--- EXTRACTED INFORMATION ---
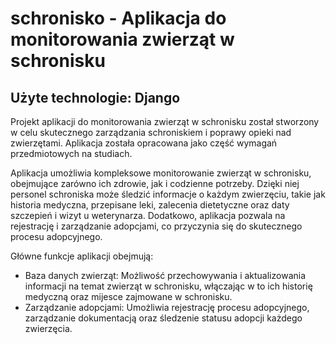 # schronisko - Aplikacja do monitorowania zwierząt w schronisku
## Użyte technologie: Django
Projekt aplikacji do monitorowania zwierząt w schronisku został stworzony w celu skutecznego zarządzania schroniskiem i poprawy opieki nad zwierzętami. 
Aplikacja została opracowana jako część wymagań przedmiotowych na studiach.

Aplikacja umożliwia kompleksowe monitorowanie zwierząt w schronisku, obejmujące zarówno ich zdrowie, jak i codzienne potrzeby. 
Dzięki niej personel schroniska może śledzić informacje o każdym zwierzęciu, takie jak historia medyczna, przepisane leki, zalecenia dietetyczne oraz daty szczepień i wizyt u weterynarza. 
Dodatkowo, aplikacja pozwala na rejestrację i zarządzanie adopcjami, co przyczynia się do skutecznego procesu adopcyjnego.

Główne funkcje aplikacji obejmują:

- Baza danych zwierząt: Możliwość przechowywania i aktualizowania informacji na temat zwierząt w schronisku, włączając w to ich historię medyczną oraz mijesce zajmowane w schronisku.
- Zarządzanie adopcjami: Umożliwia rejestrację procesu adopcyjnego, zarządzanie dokumentacją oraz śledzenie statusu adopcji każdego zwierzęcia.
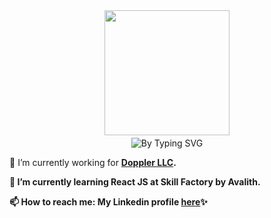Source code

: <div align="center" style='margin-bottom:4px'>
  <img align="center" width="200" style='style= max-width: 100%;' src="https://i.imgur.com/NwButYC.png"/>
</div>

<div align="center">
  <img align="center" src="https://readme-typing-svg.herokuapp.com?font=Fira+Code&size=18&pause=1000&color=EA526F&center=true&vCenter=true&height=40&lines=Hello%2C+welcome+to+my+gitHub+profile!;I'm+Cami%2C+front-end+developer.;Nice+to+see+you+here+%3A)" alt="By Typing SVG" />
</div>

<div align="left" style='margin-top:8px'>
  <p>🔭 I’m currently working for <a href="https://www.fromdoppler.com/"><strong>Doppler LLC<strong></a>.</p>
  <p>🌱 I’m currently learning <strong>React JS<strong> at Skill Factory by <strong>Avalith<strong>.</p>
  <p>📫 How to reach me: My Linkedin profile <a href="https://www.fromdoppler.com/"><strong>here<strong></a>✨</p>
</div>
---
• WORK ORDER: An exact copy of all the records, free of pictures, is the expected answer.

• OUTPUT OF THE TASK:
 # schronisko - Aplikacja do monitorowania zwierząt w schronisku
## Użyte technologie: Django
Projekt aplikacji do monitorowania zwierząt w schronisku został stworzony w celu skutecznego zarządzania schroniskiem i poprawy opieki nad zwierzętami. 
Aplikacja została opracowana jako część wymagań przedmiotowych na studiach.

Aplikacja umożliwia kompleksowe monitorowanie zwierząt w schronisku, obejmujące zarówno ich zdrowie, jak i codzienne potrzeby. 
Dzięki niej personel schroniska może śledzić informacje o każdym zwierzęciu, takie jak historia medyczna, przepisane leki, zalecenia dietetyczne oraz daty szczepień i wizyt u weterynarza. 
Dodatkowo, aplikacja pozwala na rejestrację i zarządzanie adopcjami, co przyczynia się do skutecznego procesu adopcyjnego.

Główne funkcje aplikacji obejmują:

- Baza danych zwierząt: Możliwość przechowywania i aktualizowania informacji na temat zwierząt w schronisku, włączając w to ich historię medyczną oraz mijesce zajmowane w schronisku.
- Zarządzanie adopcjami: Umożliwia rejestrację procesu adopcyjnego, zarządzanie dokumentacją oraz śledzenie statusu adopcji każdego zwierzęcia.
Source code

: <div align="center" style='margin-bottom:4px'>
  <img align="center" width="200" style='style= max-width: 100%;' src="https://i.imgur.com/NwButYC.png"/>
</div>

<div align="center">
  <img align="center" src="https://readme-typing-svg.herokuapp.com?font=Fira+Code&size=18&pause=1000&color=EA526F&center=true&vCenter=true&height=40&lines=Hello%2C+welcome+to+my+gitHub+profile!;I'm+Cami%2C+front-end+developer.;Nice+to+see+you+here+%3A)" alt="By Typing SVG" />
</div>

<div align="left" style='margin-top:8px'>
  <p>🔭 I’m currently working for <a href="https://www.fromdoppler.com/"><strong>Doppler LLC<strong></a>.</p>
  <p>🌱 I’m currently learning <strong>React JS<strong> at Skill Factory by <strong>Avalith<strong>.</p>
  <p>📫 How to reach me: My Linkedin profile <a href="https://www.fromdoppler.com/"><strong>here<strong></a>✨</p>
</div>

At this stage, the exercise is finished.